Who is to grant or deny entrance to the post 1204 Byzantine “empire” and what grounds? What qualifications allow a state to enter this fold and others to be rejected. As a numismatist, entrance factors into the late Byzantine category might look different than other branches of the field. Traditional players within the late “Byzantine” empire are first and foremost the Palaeologans. Second class statelets admitted are the Thessalonicans, Epirotes, Latins, and Trebizonians. Why should the Bulgarians, for example, who ruled in Byzantine style and minted Byzantine trachea be considered as separate from the numismatic issues of Latin Constantinople, Nicaea, Thessalonica, Palaeologan Constantinople, and Trebizond? Before one embarks on the journey of late Byzantine numismatics, it is of the upmost importance that these terms are defined. And how should an author begin to write a reference work when the very names used in field imply or exclude valid groups. The late byzantine numismatist must challenge his or her conceptions before engaging the field.

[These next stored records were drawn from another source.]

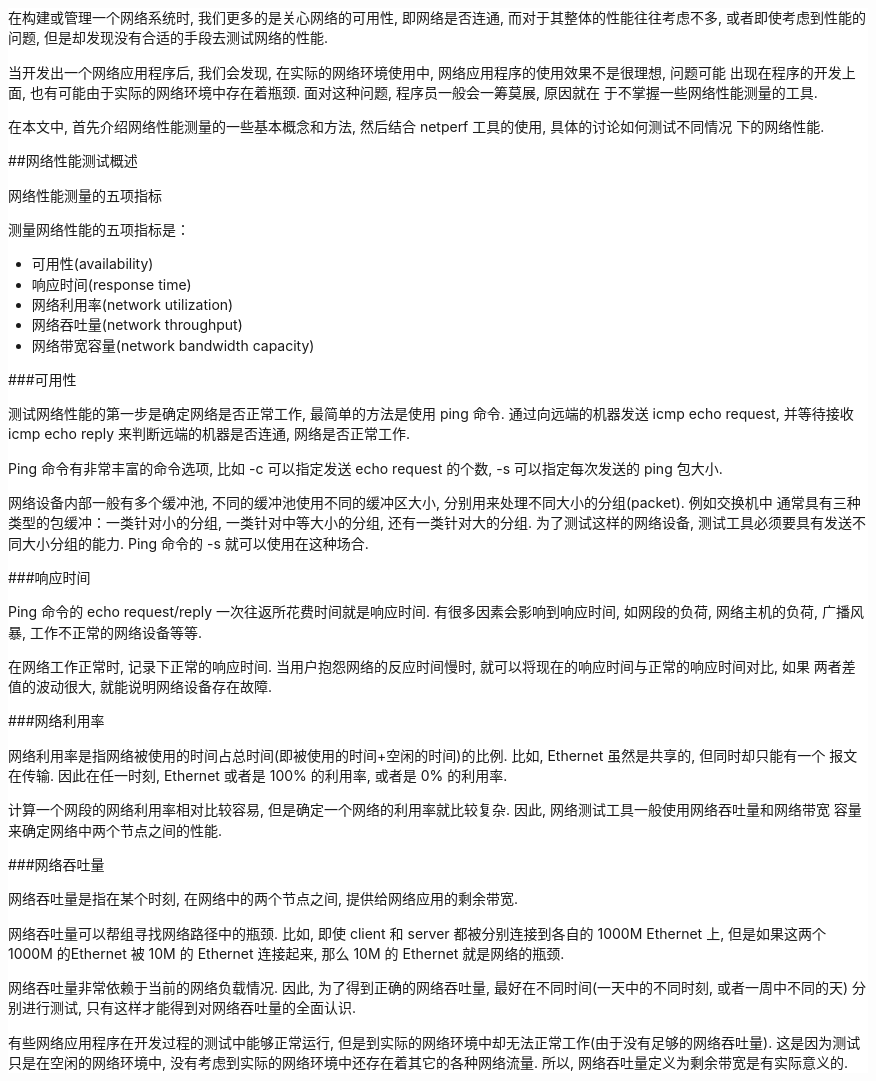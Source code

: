 在构建或管理一个网络系统时, 我们更多的是关心网络的可用性, 即网络是否连通, 而对于其整体的性能往往考虑不多,
或者即使考虑到性能的问题, 但是却发现没有合适的手段去测试网络的性能.

当开发出一个网络应用程序后, 我们会发现, 在实际的网络环境使用中, 网络应用程序的使用效果不是很理想, 问题可能
出现在程序的开发上面, 也有可能由于实际的网络环境中存在着瓶颈. 面对这种问题, 程序员一般会一筹莫展, 原因就在
于不掌握一些网络性能测量的工具.

在本文中, 首先介绍网络性能测量的一些基本概念和方法, 然后结合 netperf 工具的使用, 具体的讨论如何测试不同情况
下的网络性能.

##网络性能测试概述

网络性能测量的五项指标

测量网络性能的五项指标是：

* 可用性(availability)
* 响应时间(response time)
* 网络利用率(network utilization)
* 网络吞吐量(network throughput)
* 网络带宽容量(network bandwidth capacity)

###可用性

测试网络性能的第一步是确定网络是否正常工作, 最简单的方法是使用 ping 命令. 通过向远端的机器发送 icmp echo request,
并等待接收 icmp echo reply 来判断远端的机器是否连通, 网络是否正常工作.

Ping 命令有非常丰富的命令选项, 比如 -c 可以指定发送 echo request 的个数, -s 可以指定每次发送的 ping 包大小.

网络设备内部一般有多个缓冲池, 不同的缓冲池使用不同的缓冲区大小, 分别用来处理不同大小的分组(packet). 例如交换机中
通常具有三种类型的包缓冲：一类针对小的分组, 一类针对中等大小的分组, 还有一类针对大的分组. 为了测试这样的网络设备,
测试工具必须要具有发送不同大小分组的能力. Ping 命令的 -s 就可以使用在这种场合.

###响应时间

Ping 命令的 echo request/reply 一次往返所花费时间就是响应时间. 有很多因素会影响到响应时间, 如网段的负荷, 网络主机的负荷,
广播风暴, 工作不正常的网络设备等等.

在网络工作正常时, 记录下正常的响应时间. 当用户抱怨网络的反应时间慢时, 就可以将现在的响应时间与正常的响应时间对比, 如果
两者差值的波动很大, 就能说明网络设备存在故障.

###网络利用率

网络利用率是指网络被使用的时间占总时间(即被使用的时间+空闲的时间)的比例. 比如, Ethernet 虽然是共享的, 但同时却只能有一个
报文在传输. 因此在任一时刻, Ethernet 或者是 100% 的利用率, 或者是 0% 的利用率.

计算一个网段的网络利用率相对比较容易, 但是确定一个网络的利用率就比较复杂. 因此, 网络测试工具一般使用网络吞吐量和网络带宽
容量来确定网络中两个节点之间的性能.

###网络吞吐量

网络吞吐量是指在某个时刻, 在网络中的两个节点之间, 提供给网络应用的剩余带宽.

网络吞吐量可以帮组寻找网络路径中的瓶颈. 比如, 即使 client 和 server 都被分别连接到各自的 1000M Ethernet 上, 但是如果这两个
1000M 的Ethernet 被 10M 的 Ethernet 连接起来, 那么 10M 的 Ethernet 就是网络的瓶颈.

网络吞吐量非常依赖于当前的网络负载情况. 因此, 为了得到正确的网络吞吐量, 最好在不同时间(一天中的不同时刻, 或者一周中不同的天)
分别进行测试, 只有这样才能得到对网络吞吐量的全面认识.

有些网络应用程序在开发过程的测试中能够正常运行, 但是到实际的网络环境中却无法正常工作(由于没有足够的网络吞吐量). 这是因为测试
只是在空闲的网络环境中, 没有考虑到实际的网络环境中还存在着其它的各种网络流量. 所以, 网络吞吐量定义为剩余带宽是有实际意义的.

For the myriad of reasons shared above, I have decided to name this database ”Coinage of the Late Byzantine Realm”. Realm, unlike empire, implies no single state. Rather, the term serves to highlight those regions, kingdoms, fiefs, states, and empires that full under the shadow of the once mighty Byzantine empire, whose state was destroyed in 1204 and whose cultural influence slowly faded from center stage.